# Training
## Trainer (and Trainer Config)
Create a `trainer` from the model, tokenizer, dataset, and configs.
Trainers is directly taken from the Huggingface Transformer Reinforcement Learning library `trl`.
Typical choices:
- [`SFTTrainer`](https://huggingface.co/docs/trl/sft_trainer) and [`SFTConfig`](https://huggingface.co/docs/trl/sft_trainer#model-initialization) - standard fine-tuning
- [`GRPOTrainer`](https://huggingface.co/docs/trl/grpo_trainer) and [`GRPOConfig`](https://huggingface.co/docs/trl/grpo_trainer#speed-up-training-with-vllm-powered-generation) - to add reasoning to your model with a [reward function](https://unsloth.ai/docs/get-started/reinforcement-learning-rl-guide#reward-functions-verifiers) (consider [using vLLM to speed up generation](https://huggingface.co/docs/trl/grpo_trainer#speed-up-training-with-vllm-powered-generation) by installing `trl[vllm]`)

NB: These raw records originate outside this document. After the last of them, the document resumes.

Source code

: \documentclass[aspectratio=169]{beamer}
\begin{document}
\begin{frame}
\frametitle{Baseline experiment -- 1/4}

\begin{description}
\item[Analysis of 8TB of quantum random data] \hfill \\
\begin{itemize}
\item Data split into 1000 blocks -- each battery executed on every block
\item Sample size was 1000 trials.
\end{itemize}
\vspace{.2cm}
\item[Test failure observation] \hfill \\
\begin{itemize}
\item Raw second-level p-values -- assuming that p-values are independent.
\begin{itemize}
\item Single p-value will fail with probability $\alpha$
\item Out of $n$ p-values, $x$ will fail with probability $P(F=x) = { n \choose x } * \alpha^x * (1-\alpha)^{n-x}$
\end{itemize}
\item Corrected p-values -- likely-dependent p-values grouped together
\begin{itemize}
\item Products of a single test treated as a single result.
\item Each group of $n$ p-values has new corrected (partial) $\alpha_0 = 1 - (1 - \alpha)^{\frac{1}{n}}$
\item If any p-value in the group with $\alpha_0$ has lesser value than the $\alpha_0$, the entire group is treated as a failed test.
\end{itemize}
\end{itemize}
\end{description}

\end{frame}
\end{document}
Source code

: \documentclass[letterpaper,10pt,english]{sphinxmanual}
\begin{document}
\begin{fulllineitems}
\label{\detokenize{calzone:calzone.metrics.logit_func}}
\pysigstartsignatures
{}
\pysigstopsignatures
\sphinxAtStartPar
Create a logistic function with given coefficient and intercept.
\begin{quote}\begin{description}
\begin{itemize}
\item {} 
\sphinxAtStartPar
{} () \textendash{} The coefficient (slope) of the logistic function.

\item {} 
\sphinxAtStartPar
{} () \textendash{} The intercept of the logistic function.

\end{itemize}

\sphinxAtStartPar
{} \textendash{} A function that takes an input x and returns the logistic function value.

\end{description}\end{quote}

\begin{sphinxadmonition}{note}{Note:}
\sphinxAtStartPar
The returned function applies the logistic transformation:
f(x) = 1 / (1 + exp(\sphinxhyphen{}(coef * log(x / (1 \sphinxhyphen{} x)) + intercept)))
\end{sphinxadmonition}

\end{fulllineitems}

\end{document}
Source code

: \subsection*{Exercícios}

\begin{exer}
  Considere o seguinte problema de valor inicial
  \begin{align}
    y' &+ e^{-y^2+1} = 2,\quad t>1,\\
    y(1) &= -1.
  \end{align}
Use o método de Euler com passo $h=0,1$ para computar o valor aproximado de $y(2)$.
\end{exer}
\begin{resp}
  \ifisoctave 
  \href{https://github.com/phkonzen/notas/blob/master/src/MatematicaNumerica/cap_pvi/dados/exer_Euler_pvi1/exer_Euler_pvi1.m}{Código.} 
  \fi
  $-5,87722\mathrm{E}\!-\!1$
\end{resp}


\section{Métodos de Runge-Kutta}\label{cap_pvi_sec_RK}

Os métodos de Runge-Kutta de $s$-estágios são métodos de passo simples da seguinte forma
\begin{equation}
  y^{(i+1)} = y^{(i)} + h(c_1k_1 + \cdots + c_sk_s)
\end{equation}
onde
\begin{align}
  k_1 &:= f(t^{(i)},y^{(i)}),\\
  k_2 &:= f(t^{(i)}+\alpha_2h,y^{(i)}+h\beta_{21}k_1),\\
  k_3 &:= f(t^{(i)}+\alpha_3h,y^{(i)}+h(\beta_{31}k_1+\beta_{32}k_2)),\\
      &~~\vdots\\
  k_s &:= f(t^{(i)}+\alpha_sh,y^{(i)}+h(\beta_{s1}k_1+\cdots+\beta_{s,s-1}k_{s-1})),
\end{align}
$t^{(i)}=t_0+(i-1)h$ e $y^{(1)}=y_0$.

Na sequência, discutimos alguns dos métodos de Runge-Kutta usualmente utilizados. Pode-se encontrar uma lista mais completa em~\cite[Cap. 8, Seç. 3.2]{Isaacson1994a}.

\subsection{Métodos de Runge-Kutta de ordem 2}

- [`DPOTrainer`](https://huggingface.co/docs/trl/dpo_trainer) and [`DPOConfig`](https://huggingface.co/docs/trl/dpo_trainer#compatibility-and-constraints) - fast training/testing with a [preference dataset](https://huggingface.co/docs/trl/dataset_formats#preference).
Again review the relevant [Unsloth model notebook](https://unsloth.ai/docs/get-started/unsloth-notebooks) for the optimal training setup.
## trainer.train() Key Parameters
- `per_device_train_batch_size = 2` - Increase for better GPU utilization but beware of slower training due to padding. Instead, increase `gradient_accumulation_steps` for smoother training.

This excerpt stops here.